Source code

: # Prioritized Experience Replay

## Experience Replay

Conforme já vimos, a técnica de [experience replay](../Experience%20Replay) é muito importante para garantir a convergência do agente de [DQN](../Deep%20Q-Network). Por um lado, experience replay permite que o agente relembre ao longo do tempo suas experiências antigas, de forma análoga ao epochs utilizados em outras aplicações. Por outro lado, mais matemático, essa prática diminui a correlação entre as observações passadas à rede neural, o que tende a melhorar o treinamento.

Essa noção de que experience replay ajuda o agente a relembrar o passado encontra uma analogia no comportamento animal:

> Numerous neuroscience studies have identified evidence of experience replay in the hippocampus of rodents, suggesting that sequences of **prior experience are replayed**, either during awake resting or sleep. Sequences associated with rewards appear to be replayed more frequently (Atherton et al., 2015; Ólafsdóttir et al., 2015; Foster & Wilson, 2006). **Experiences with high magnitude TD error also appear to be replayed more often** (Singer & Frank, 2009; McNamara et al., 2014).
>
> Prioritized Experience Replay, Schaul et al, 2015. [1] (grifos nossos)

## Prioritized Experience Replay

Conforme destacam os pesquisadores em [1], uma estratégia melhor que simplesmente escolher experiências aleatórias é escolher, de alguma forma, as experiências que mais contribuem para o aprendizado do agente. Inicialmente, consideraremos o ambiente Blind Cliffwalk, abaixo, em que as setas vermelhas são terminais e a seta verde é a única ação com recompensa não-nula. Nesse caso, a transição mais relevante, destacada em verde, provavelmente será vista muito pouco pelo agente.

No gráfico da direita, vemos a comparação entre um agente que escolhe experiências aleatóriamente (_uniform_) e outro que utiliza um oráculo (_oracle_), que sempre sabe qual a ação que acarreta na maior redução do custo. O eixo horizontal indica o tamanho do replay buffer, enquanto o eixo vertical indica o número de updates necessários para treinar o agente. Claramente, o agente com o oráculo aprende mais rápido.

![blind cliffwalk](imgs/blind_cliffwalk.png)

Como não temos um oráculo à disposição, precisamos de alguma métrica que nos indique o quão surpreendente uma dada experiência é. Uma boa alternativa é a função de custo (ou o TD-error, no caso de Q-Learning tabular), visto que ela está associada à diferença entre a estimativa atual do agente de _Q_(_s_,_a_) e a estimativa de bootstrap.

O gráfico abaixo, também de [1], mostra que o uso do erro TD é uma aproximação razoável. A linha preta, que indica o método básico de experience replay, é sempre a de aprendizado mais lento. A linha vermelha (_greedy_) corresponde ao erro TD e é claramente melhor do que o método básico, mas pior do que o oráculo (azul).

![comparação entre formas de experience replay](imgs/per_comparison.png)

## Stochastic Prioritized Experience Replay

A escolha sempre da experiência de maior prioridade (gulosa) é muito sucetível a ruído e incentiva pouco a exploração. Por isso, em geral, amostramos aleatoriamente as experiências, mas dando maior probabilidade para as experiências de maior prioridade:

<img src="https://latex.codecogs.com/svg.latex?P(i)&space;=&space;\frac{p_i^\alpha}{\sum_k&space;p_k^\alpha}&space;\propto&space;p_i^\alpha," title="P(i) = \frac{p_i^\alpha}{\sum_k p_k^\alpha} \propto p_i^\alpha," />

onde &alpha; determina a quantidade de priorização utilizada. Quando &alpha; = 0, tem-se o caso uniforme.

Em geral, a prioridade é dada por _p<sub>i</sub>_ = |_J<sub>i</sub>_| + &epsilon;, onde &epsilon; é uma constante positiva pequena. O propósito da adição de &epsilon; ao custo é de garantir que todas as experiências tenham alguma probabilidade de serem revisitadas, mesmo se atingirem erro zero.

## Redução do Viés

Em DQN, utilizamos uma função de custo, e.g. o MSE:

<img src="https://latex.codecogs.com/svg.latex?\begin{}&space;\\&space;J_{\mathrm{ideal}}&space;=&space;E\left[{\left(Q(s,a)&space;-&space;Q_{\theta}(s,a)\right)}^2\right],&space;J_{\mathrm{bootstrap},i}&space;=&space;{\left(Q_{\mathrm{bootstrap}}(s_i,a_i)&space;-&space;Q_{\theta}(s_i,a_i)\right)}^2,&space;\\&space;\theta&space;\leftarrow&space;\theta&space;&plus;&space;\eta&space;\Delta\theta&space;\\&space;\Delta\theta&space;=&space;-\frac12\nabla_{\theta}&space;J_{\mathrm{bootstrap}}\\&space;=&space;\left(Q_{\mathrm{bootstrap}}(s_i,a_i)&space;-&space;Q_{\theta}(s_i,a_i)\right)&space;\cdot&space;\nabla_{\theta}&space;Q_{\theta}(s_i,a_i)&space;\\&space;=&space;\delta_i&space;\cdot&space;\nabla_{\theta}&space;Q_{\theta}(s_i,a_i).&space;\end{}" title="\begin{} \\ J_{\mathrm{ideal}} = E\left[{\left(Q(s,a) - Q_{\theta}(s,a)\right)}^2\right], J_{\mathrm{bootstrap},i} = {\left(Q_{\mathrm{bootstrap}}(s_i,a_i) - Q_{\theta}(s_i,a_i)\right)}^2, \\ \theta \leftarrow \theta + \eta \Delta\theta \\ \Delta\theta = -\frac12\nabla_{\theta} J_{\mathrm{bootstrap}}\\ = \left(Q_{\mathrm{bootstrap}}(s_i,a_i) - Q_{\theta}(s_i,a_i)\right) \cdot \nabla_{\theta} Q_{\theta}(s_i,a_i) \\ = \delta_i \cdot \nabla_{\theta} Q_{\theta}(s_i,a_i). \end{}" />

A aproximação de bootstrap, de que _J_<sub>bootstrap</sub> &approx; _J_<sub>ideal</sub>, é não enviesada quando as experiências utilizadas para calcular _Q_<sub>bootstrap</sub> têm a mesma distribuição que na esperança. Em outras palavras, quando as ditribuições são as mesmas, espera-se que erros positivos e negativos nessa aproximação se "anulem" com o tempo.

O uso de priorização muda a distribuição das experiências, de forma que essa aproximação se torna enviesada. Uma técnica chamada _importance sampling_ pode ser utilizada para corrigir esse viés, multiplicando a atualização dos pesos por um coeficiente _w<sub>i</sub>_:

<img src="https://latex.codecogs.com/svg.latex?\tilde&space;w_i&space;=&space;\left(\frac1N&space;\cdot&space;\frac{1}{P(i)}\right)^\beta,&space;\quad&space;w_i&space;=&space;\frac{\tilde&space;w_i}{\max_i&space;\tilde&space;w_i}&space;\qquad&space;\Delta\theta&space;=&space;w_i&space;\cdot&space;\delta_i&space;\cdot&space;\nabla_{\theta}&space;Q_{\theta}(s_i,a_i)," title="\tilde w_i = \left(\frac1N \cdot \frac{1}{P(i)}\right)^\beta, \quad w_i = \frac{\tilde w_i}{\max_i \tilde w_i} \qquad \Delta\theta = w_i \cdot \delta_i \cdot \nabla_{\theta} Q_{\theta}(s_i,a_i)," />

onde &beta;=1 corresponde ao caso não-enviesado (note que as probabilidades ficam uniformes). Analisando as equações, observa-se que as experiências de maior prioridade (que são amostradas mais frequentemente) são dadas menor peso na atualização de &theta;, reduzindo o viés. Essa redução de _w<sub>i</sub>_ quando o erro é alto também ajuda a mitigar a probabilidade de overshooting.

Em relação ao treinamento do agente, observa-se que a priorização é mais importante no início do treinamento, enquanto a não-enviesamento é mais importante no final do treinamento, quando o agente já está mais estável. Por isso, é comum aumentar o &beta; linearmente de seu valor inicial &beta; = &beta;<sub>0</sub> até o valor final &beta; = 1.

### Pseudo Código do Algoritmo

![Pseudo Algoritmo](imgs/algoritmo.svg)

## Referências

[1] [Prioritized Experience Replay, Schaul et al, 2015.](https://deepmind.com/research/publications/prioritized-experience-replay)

INSTRUCTIONS TO FOLLOW:
Print the data word for word.

RESPONSE FOR THIS EXERCISE:
Source code

: # Prioritized Experience Replay

## Experience Replay

Conforme já vimos, a técnica de [experience replay](../Experience%20Replay) é muito importante para garantir a convergência do agente de [DQN](../Deep%20Q-Network). Por um lado, experience replay permite que o agente relembre ao longo do tempo suas experiências antigas, de forma análoga ao epochs utilizados em outras aplicações. Por outro lado, mais matemático, essa prática diminui a correlação entre as observações passadas à rede neural, o que tende a melhorar o treinamento.

Essa noção de que experience replay ajuda o agente a relembrar o passado encontra uma analogia no comportamento animal:

> Numerous neuroscience studies have identified evidence of experience replay in the hippocampus of rodents, suggesting that sequences of **prior experience are replayed**, either during awake resting or sleep. Sequences associated with rewards appear to be replayed more frequently (Atherton et al., 2015; Ólafsdóttir et al., 2015; Foster & Wilson, 2006). **Experiences with high magnitude TD error also appear to be replayed more often** (Singer & Frank, 2009; McNamara et al., 2014).
>
> Prioritized Experience Replay, Schaul et al, 2015. [1] (grifos nossos)

## Prioritized Experience Replay

Conforme destacam os pesquisadores em [1], uma estratégia melhor que simplesmente escolher experiências aleatórias é escolher, de alguma forma, as experiências que mais contribuem para o aprendizado do agente. Inicialmente, consideraremos o ambiente Blind Cliffwalk, abaixo, em que as setas vermelhas são terminais e a seta verde é a única ação com recompensa não-nula. Nesse caso, a transição mais relevante, destacada em verde, provavelmente será vista muito pouco pelo agente.

No gráfico da direita, vemos a comparação entre um agente que escolhe experiências aleatóriamente (_uniform_) e outro que utiliza um oráculo (_oracle_), que sempre sabe qual a ação que acarreta na maior redução do custo. O eixo horizontal indica o tamanho do replay buffer, enquanto o eixo vertical indica o número de updates necessários para treinar o agente. Claramente, o agente com o oráculo aprende mais rápido.

![blind cliffwalk](imgs/blind_cliffwalk.png)

Como não temos um oráculo à disposição, precisamos de alguma métrica que nos indique o quão surpreendente uma dada experiência é. Uma boa alternativa é a função de custo (ou o TD-error, no caso de Q-Learning tabular), visto que ela está associada à diferença entre a estimativa atual do agente de _Q_(_s_,_a_) e a estimativa de bootstrap.

O gráfico abaixo, também de [1], mostra que o uso do erro TD é uma aproximação razoável. A linha preta, que indica o método básico de experience replay, é sempre a de aprendizado mais lento. A linha vermelha (_greedy_) corresponde ao erro TD e é claramente melhor do que o método básico, mas pior do que o oráculo (azul).

![comparação entre formas de experience replay](imgs/per_comparison.png)

## Stochastic Prioritized Experience Replay

A escolha sempre da experiência de maior prioridade (gulosa) é muito sucetível a ruído e incentiva pouco a exploração. Por isso, em geral, amostramos aleatoriamente as experiências, mas dando maior probabilidade para as experiências de maior prioridade:

<img src="https://latex.codecogs.com/svg.latex?P(i)&space;=&space;\frac{p_i^\alpha}{\sum_k&space;p_k^\alpha}&space;\propto&space;p_i^\alpha," title="P(i) = \frac{p_i^\alpha}{\sum_k p_k^\alpha} \propto p_i^\alpha," />

onde &alpha; determina a quantidade de priorização utilizada. Quando &alpha; = 0, tem-se o caso uniforme.

Em geral, a prioridade é dada por _p<sub>i</sub>_ = |_J<sub>i</sub>_| + &epsilon;, onde &epsilon; é uma constante positiva pequena. O propósito da adição de &epsilon; ao custo é de garantir que todas as experiências tenham alguma probabilidade de serem revisitadas, mesmo se atingirem erro zero.

## Redução do Viés

Em DQN, utilizamos uma função de custo, e.g. o MSE:

<img src="https://latex.codecogs.com/svg.latex?\begin{}&space;\\&space;J_{\mathrm{ideal}}&space;=&space;E\left[{\left(Q(s,a)&space;-&space;Q_{\theta}(s,a)\right)}^2\right],&space;J_{\mathrm{bootstrap},i}&space;=&space;{\left(Q_{\mathrm{bootstrap}}(s_i,a_i)&space;-&space;Q_{\theta}(s_i,a_i)\right)}^2,&space;\\&space;\theta&space;\leftarrow&space;\theta&space;&plus;&space;\eta&space;\Delta\theta&space;\\&space;\Delta\theta&space;=&space;-\frac12\nabla_{\theta}&space;J_{\mathrm{bootstrap}}\\&space;=&space;\left(Q_{\mathrm{bootstrap}}(s_i,a_i)&space;-&space;Q_{\theta}(s_i,a_i)\right)&space;\cdot&space;\nabla_{\theta}&space;Q_{\theta}(s_i,a_i)&space;\\&space;=&space;\delta_i&space;\cdot&space;\nabla_{\theta}&space;Q_{\theta}(s_i,a_i).&space;\end{}" title="\begin{} \\ J_{\mathrm{ideal}} = E\left[{\left(Q(s,a) - Q_{\theta}(s,a)\right)}^2\right], J_{\mathrm{bootstrap},i} = {\left(Q_{\mathrm{bootstrap}}(s_i,a_i) - Q_{\theta}(s_i,a_i)\right)}^2, \\ \theta \leftarrow \theta + \eta \Delta\theta \\ \Delta\theta = -\frac12\nabla_{\theta} J_{\mathrm{bootstrap}}\\ = \left(Q_{\mathrm{bootstrap}}(s_i,a_i) - Q_{\theta}(s_i,a_i)\right) \cdot \nabla_{\theta} Q_{\theta}(s_i,a_i) \\ = \delta_i \cdot \nabla_{\theta} Q_{\theta}(s_i,a_i). \end{}" />

A aproximação de bootstrap, de que _J_<sub>bootstrap</sub> &approx; _J_<sub>ideal</sub>, é não enviesada quando as experiências utilizadas para calcular _Q_<sub>bootstrap</sub> têm a mesma distribuição que na esperança. Em outras palavras, quando as ditribuições são as mesmas, espera-se que erros positivos e negativos nessa aproximação se "anulem" com o tempo.

O uso de priorização muda a distribuição das experiências, de forma que essa aproximação se torna enviesada. Uma técnica chamada _importance sampling_ pode ser utilizada para corrigir esse viés, multiplicando a atualização dos pesos por um coeficiente _w<sub>i</sub>_:

<img src="https://latex.codecogs.com/svg.latex?\tilde&space;w_i&space;=&space;\left(\frac1N&space;\cdot&space;\frac{1}{P(i)}\right)^\beta,&space;\quad&space;w_i&space;=&space;\frac{\tilde&space;w_i}{\max_i&space;\tilde&space;w_i}&space;\qquad&space;\Delta\theta&space;=&space;w_i&space;\cdot&space;\delta_i&space;\cdot&space;\nabla_{\theta}&space;Q_{\theta}(s_i,a_i)," title="\tilde w_i = \left(\frac1N \cdot \frac{1}{P(i)}\right)^\beta, \quad w_i = \frac{\tilde w_i}{\max_i \tilde w_i} \qquad \Delta\theta = w_i \cdot \delta_i \cdot \nabla_{\theta} Q_{\theta}(s_i,a_i)," />

onde &beta;=1 corresponde ao caso não-enviesado (note que as probabilidades ficam uniformes). Analisando as equações, observa-se que as experiências de maior prioridade (que são amostradas mais frequentemente) são dadas menor peso na atualização de &theta;, reduzindo o viés. Essa redução de _w<sub>i</sub>_ quando o erro é alto também ajuda a mitigar a probabilidade de overshooting.

Em relação ao treinamento do agente, observa-se que a priorização é mais importante no início do treinamento, enquanto a não-enviesamento é mais importante no final do treinamento, quando o agente já está mais estável. Por isso, é comum aumentar o &beta; linearmente de seu valor inicial &beta; = &beta;<sub>0</sub> até o valor final &beta; = 1.

### Pseudo Código do Algoritmo

![Pseudo Algoritmo](imgs/algoritmo.svg)

## Referências

[1] [Prioritized Experience Replay, Schaul et al, 2015.](https://deepmind.com/research/publications/prioritized-experience-replay)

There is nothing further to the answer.